[Start of section]

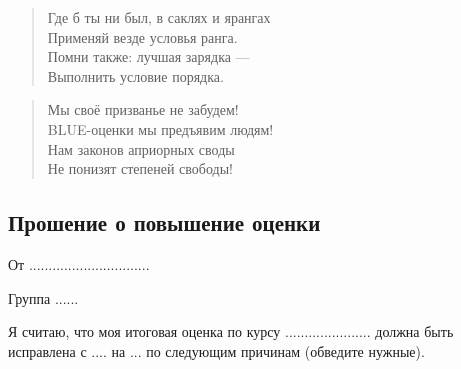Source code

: \documentclass[12pt, a4paper]{article}
\begin{document}
\begin{verse}
Где б ты ни был, в саклях и ярангах \\
Применяй везде условья ранга. \\
Помни также: лучшая зарядка — \\
Выполнить условие порядка.
\end{verse}

\begin{verse}
Мы своё призванье не забудем! \\
BLUE-оценки мы предъявим людям! \\
Нам законов априорных своды \\
Не понизят степеней свободы!
\end{verse}



\subsection{Прошение о повышение оценки}

\vspace{10pt}
От ...............................

\vspace{10pt}
Группа ......

\vspace{10pt}
Я считаю, что моя итоговая оценка по курсу ...................... должна быть исправлена с .... на ... по следующим причинам (обведите нужные).
\end{document}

[End of section]

■ **Required work**
Which of the lines above include the word "оценки"? Copy each of them.

■ **Exercise solution**
BLUE-оценки мы предъявим людям! \\
\subsection{Прошение о повышение оценки}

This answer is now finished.